Our study had some strengths. First, we identified metastasis-related genes by WGCNA, and then constructed a gene signature based on these genes for better prognosis prediction. Notably, metastasis is significantly associated with the survival of patients. To the best of our knowledge, there is limited literature on the immune signature of metastatic UM tumors (Qin et al. 2017; Rothermel et al. 2016; Krishna et al. 2017; Javed et al. 2017). Second, the model was derived from the GSE22138 cohort and verified by the external data set TCGA cohort. Third, clinical variables including age and gender were added together with risk score to establish a model for predicting UM prognosis.
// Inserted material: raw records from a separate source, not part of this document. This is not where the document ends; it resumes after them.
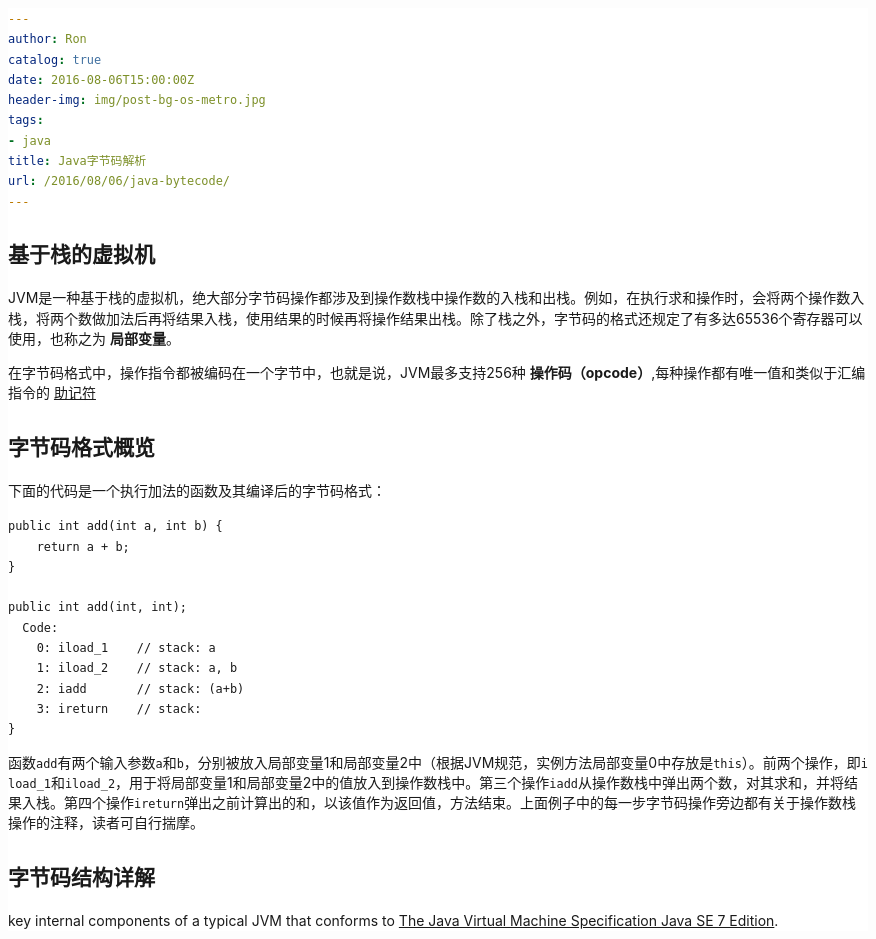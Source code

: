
 ```yaml
---
author: Ron
catalog: true
date: 2016-08-06T15:00:00Z
header-img: img/post-bg-os-metro.jpg
tags:
- java
title: Java字节码解析
url: /2016/08/06/java-bytecode/
---
```



## 基于栈的虚拟机
 
 JVM是一种基于栈的虚拟机，绝大部分字节码操作都涉及到操作数栈中操作数的入栈和出栈。例如，在执行求和操作时，会将两个操作数入栈，将两个数做加法后再将结果入栈，使用结果的时候再将操作结果出栈。除了栈之外，字节码的格式还规定了有多达65536个寄存器可以使用，也称之为 **局部变量**。

在字节码格式中，操作指令都被编码在一个字节中，也就是说，JVM最多支持256种 **操作码（opcode）**,每种操作都有唯一值和类似于汇编指令的 [助记符](https://docs.oracle.com/javase/specs/jvms/se7/html/jvms-6.html#jvms-6.5)




## 字节码格式概览

下面的代码是一个执行加法的函数及其编译后的字节码格式：

    public int add(int a, int b) {
        return a + b;
    }
    
    public int add(int, int);
      Code:
        0: iload_1    // stack: a
        1: iload_2    // stack: a, b
        2: iadd       // stack: (a+b)
        3: ireturn    // stack:
    }

函数`add`有两个输入参数`a`和`b`，分别被放入局部变量1和局部变量2中（根据JVM规范，实例方法局部变量0中存放是`this`）。前两个操作，即`iload_1`和`iload_2`，用于将局部变量1和局部变量2中的值放入到操作数栈中。第三个操作`iadd`从操作数栈中弹出两个数，对其求和，并将结果入栈。第四个操作`ireturn`弹出之前计算出的和，以该值作为返回值，方法结束。上面例子中的每一步字节码操作旁边都有关于操作数栈操作的注释，读者可自行揣摩。


## 字节码结构详解

key internal components of a typical JVM that conforms to [The Java Virtual Machine Specification Java SE 7 Edition](https://docs.oracle.com/javase/specs/jvms/se7/html/).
Admittedly, there are some limitations in our current study. First, these results were obtained from public databases, and therefore need to be validated by experiment. Second, the sample size is not large enough, and further data training of large multi-center samples is needed to improve the performance of the model.

Conclusion

In conclusion, through WGCNA, our study demonstrated that three co-expression modules were associated with metastasis among UM patients. Through LASSO-Cox analysis, four genes were finally identified for inclusion in the risk score. Furthermore, patients in high-risk group have significantly higher levels of an immune infiltrate (γδT cell) compared with patients in low-risk group. Notably, this model needs to be validated in a larger dataset, and may be conducive to therapeutic decision-making in the clinical setting.